ADA Documentation

Revision as of 16:05, 23 December 2014 by Mdegraauw (talk | contribs) (Deploying an ADA App)

This chapter contains a walkthrough of ART DECOR Applications (ADA), for those who want to start building and deploying ADA apps. ADA apps are fully functional applications, generated from DECOR datasets, transactions and valueSets.

ADA is an ideal tool for:

  • rapid prototyping, to show care providers what the DECOR specs functionally mean;
  • iterative improvement of DECOR specs, where feedback on the ADA app is used to improve the DECOR specs;
  • creating realistic examples, since care providers themselves can provide those using ADA,
  • to make examples in a simplified XML format, to be used as the basis for conversion to HL7 or other formats.

ADA is not:

  • secure, so never use real patient data in ADA;
  • a complete application (i.e. there is no database with patient data from which to start, one tests only transactions);
  • a UI with the capabilities of a tailor-made interface - the focus is on functional completeness, not necessarily the optimal workflow for a real-life scenario.

Installing ADA

To get started with the examples, you'll need ADA Core checked out to a local directory. Either get it from SourceForge, or install the ADA package in eXist and copy that to disk.

Start with this layout:

 - ada
   - core (for ada/core)
   - projects
     - my-project (we'll use demo1 in this Guide)
       - definitions
       - modules
       - new
       - schemas
       - views
       - xslt

After downloading ADA, ada/projects/empty contains the layout to get you started.

Note: For the time being, and only for a local installation (in the future, the ART DECOR installer will take care of this), ADA needs the following in Orbeon's page-flow.xml:

<?xml version="1.0" encoding="UTF-8"?>
<!-- ADA regex, {hostname}/art-decor/ada/{project-prefix}/views/{form.xhtml?query} , i.e.: http://localhost:8080/art-decor/ada/demo1/meting_formulier.xhtml?id=f44fa79d-6673-425f-af0a-e30feaca5401 -->
<page id="ada" path-info="/ada/([^/]*)/views/([^/]*)" matcher="oxf:perl5-matcher" view="http://localhost:8877/ada/projects/${1}/views/${2}"/>

And the following in properties-local.xml:

<?xml version="1.0" encoding="UTF-8"?>
<property as="xs:anyURI" name="ada.exist.url" value="http://localhost:8877/apps/ada"/>
<property as="xs:anyURI" name="ada.external.exist.url" value="http://localhost:8877/apps/ada"/>

ADA Applications

ADA starts with a DECOR release, as made in the ART project form. Make one (or refer to an existing one), and retrieve the URI to it through: http://localhost:8877/decor/services/ProjectIndex (Throughout this Guide, we'll use localhost:8877 for the host - use another if you don't run a local instance on port 8877). Search for your project, and get an URL like this one: http://localhost:8877/decor/services/RetrieveTransaction?id=2.16.840.1.113883.3.1937.99.62.3.4.2&language=en-US&version=2014-05-12T14:02:55&format=xml

With RetrieveTransaction, a decor/transaction is 'enhanced' with all the goodies the dataset and terminology provide. It is:

  • a decor transaction
  • with the tree view from the dataset
  • all concept adornments (names, valueDomains, you name it) from the dataset
  • for every valueDomain of type 'code', the relevant valueSet pulled in
  • and all this filtered for just one particular language so you don't need to worry about stuff you don't need to worry about.

ADA Definitions

Now make an ADA definition file in /projects/my-project/definitions and call it demoapp-ada.xml. Here's an overview of the structure.

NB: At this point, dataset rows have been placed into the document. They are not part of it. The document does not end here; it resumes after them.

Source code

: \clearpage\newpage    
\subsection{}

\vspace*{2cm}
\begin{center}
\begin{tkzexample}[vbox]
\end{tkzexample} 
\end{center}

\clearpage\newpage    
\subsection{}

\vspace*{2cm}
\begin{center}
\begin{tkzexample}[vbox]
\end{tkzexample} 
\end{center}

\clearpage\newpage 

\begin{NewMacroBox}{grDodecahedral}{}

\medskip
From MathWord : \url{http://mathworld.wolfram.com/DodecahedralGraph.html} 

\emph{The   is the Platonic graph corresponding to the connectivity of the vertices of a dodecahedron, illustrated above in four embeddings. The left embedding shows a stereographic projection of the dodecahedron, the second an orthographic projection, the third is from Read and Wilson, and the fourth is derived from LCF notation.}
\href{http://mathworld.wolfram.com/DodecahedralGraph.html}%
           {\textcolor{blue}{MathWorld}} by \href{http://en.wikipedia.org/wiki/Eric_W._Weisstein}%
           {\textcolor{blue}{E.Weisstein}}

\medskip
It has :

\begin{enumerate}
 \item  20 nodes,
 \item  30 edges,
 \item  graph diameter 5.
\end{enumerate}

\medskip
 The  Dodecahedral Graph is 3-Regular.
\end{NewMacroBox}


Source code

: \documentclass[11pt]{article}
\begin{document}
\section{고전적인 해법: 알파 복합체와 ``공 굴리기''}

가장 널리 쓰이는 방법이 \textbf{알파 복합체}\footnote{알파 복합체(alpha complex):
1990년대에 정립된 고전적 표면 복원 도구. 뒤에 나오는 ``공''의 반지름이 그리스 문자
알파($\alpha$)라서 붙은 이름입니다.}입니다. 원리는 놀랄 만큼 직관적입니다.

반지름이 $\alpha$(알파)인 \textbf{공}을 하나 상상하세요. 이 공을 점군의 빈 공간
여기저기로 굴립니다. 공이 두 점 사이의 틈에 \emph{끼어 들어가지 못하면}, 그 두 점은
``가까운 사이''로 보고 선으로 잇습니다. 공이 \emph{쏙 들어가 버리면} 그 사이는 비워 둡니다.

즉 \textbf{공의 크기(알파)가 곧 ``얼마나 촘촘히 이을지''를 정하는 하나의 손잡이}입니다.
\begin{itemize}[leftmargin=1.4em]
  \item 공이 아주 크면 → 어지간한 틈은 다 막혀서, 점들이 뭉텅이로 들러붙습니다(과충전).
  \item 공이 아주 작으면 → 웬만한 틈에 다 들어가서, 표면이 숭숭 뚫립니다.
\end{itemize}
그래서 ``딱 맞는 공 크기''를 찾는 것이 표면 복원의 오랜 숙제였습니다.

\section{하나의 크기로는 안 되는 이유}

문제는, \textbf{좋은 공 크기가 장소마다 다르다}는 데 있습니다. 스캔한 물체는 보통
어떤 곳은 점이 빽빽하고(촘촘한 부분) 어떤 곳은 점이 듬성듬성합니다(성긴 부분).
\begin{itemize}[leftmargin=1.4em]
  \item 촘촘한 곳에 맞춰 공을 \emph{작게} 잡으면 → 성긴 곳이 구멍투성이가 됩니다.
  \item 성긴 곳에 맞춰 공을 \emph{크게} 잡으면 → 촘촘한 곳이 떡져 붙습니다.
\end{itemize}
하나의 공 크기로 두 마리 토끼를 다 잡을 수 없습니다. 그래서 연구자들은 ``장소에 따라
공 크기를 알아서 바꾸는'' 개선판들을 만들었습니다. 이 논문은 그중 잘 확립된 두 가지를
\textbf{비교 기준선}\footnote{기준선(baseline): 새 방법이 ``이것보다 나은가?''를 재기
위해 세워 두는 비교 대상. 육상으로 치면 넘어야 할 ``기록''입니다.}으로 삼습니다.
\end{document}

<?xml version="1.0" encoding="UTF-8"?>
<ada ...>
    <project ...>
        <release ...>
    </project>
    <applications>
        <application ...>
            <views>
                <view ...>
                    <name>...</name>
                    <concepts include="all">
                        <concept ...>
                        <concept ...>
                    </concepts>
                </view>
            </views>
        </application>
    </applications>
</ada>

The root is called /ada, below are:

project

<project prefix="demo1-" language="en-US" versionDate="2014-05-12T14:02:55">
     <release baseUri="http://localhost:8877/decor/services/RetrieveTransaction"/>
</project>

Change the following:

  • set project/@prefix to your project prefix (for documentation only)
  • set project/@language to the language from the RetrieveTransaction link
  • set project/@versionDate to the date from the RetrieveTransaction link

ADA retrieves all necessary information from the RetrieveTransaction service. Make sure this is OK (like, all names for the required language are provided, valueSets are present in the concepts etc.). If not all is present - ADA is a really good way to test the completeness of your DECOR specs. Just generate an ADA app, run it and see what's missing.

application

Next comes a bit of housekeeping.

<applications>
    <application version="1">
        <views>
            <view ...>
            </view>
        </views>
    </application>
</applications>

Everything except the application/@version this is just a way to get you to where it really happens: the view. An ADA view is - basically - an enhanced version of the RetrieveTransaction output, just like RetrieveTransaction itself is an enhanced version of a DECOR transaction. The ADA view allows you to add in UI necessities:

  • widgets
  • tabs
  • links between views (such as an index which points to detail views)
  • and more, and still more to come.

view

The ADA view is where it all happens. Views need:

  • a view/@type (we'll use 'crud' and 'index' in this walkthrough)
  • a view/@target (for which we'll explore 'xforms' and 'xquery' - html is another obvious candidate)
  • a view/@transactionId and view/@transactionEffectiveDate (this of course identifies the corresponding DECOR transaction)
  • a view/name (which is shown in the browser)
  • one or more view/concepts. concepts come in two flavors:
    • concepts include='all' (All concepts in the DECOR transaction are shown. No concept children are needed, unless you want special processing for those.)
    • concepts include='only' (No concepts in the DECOR transaction are shown, except the children of <concepts>.)
  • concept/@ref points to a DECOR concept from the DECOR transaction
  • concept/@widget is used for UI specials (In this example, we'll create two tabs - of course, for a tabbed view, you might want to choose concepts groups on the same depth in the DECOR dataset tree.)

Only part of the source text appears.